----- Input -----

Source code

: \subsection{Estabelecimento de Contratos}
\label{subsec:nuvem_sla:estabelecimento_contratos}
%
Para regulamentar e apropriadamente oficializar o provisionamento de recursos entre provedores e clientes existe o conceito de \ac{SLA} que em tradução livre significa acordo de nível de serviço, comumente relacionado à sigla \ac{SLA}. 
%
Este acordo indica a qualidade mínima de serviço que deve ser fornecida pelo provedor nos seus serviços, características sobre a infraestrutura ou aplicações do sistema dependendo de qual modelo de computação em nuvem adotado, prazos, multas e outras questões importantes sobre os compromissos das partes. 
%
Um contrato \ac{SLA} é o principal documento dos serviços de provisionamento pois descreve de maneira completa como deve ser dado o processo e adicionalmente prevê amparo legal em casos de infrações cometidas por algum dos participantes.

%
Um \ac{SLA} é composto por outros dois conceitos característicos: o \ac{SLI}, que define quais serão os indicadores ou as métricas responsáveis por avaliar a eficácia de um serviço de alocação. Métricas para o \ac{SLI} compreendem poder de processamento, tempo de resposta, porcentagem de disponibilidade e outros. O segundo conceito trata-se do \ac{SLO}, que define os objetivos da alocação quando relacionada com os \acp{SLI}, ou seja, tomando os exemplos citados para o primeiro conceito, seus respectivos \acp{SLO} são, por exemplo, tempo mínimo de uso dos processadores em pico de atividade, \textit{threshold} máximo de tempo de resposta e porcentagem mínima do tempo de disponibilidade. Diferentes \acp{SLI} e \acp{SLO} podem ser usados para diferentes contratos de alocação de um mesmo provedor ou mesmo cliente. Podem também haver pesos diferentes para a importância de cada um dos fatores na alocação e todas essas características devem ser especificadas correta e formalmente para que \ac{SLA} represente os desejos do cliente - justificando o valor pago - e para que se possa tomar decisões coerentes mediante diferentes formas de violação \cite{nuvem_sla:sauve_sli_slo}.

-----

Task objective. Give back each line above precisely as it stands.

Response below.
Source code

: \subsection{Estabelecimento de Contratos}
\label{subsec:nuvem_sla:estabelecimento_contratos}
%
Para regulamentar e apropriadamente oficializar o provisionamento de recursos entre provedores e clientes existe o conceito de \ac{SLA} que em tradução livre significa acordo de nível de serviço, comumente relacionado à sigla \ac{SLA}. 
%
Este acordo indica a qualidade mínima de serviço que deve ser fornecida pelo provedor nos seus serviços, características sobre a infraestrutura ou aplicações do sistema dependendo de qual modelo de computação em nuvem adotado, prazos, multas e outras questões importantes sobre os compromissos das partes. 
%
Um contrato \ac{SLA} é o principal documento dos serviços de provisionamento pois descreve de maneira completa como deve ser dado o processo e adicionalmente prevê amparo legal em casos de infrações cometidas por algum dos participantes.

%
Um \ac{SLA} é composto por outros dois conceitos característicos: o \ac{SLI}, que define quais serão os indicadores ou as métricas responsáveis por avaliar a eficácia de um serviço de alocação. Métricas para o \ac{SLI} compreendem poder de processamento, tempo de resposta, porcentagem de disponibilidade e outros. O segundo conceito trata-se do \ac{SLO}, que define os objetivos da alocação quando relacionada com os \acp{SLI}, ou seja, tomando os exemplos citados para o primeiro conceito, seus respectivos \acp{SLO} são, por exemplo, tempo mínimo de uso dos processadores em pico de atividade, \textit{threshold} máximo de tempo de resposta e porcentagem mínima do tempo de disponibilidade. Diferentes \acp{SLI} e \acp{SLO} podem ser usados para diferentes contratos de alocação de um mesmo provedor ou mesmo cliente. Podem também haver pesos diferentes para a importância de cada um dos fatores na alocação e todas essas características devem ser especificadas correta e formalmente para que \ac{SLA} represente os desejos do cliente - justificando o valor pago - e para que se possa tomar decisões coerentes mediante diferentes formas de violação \cite{nuvem_sla:sauve_sli_slo}.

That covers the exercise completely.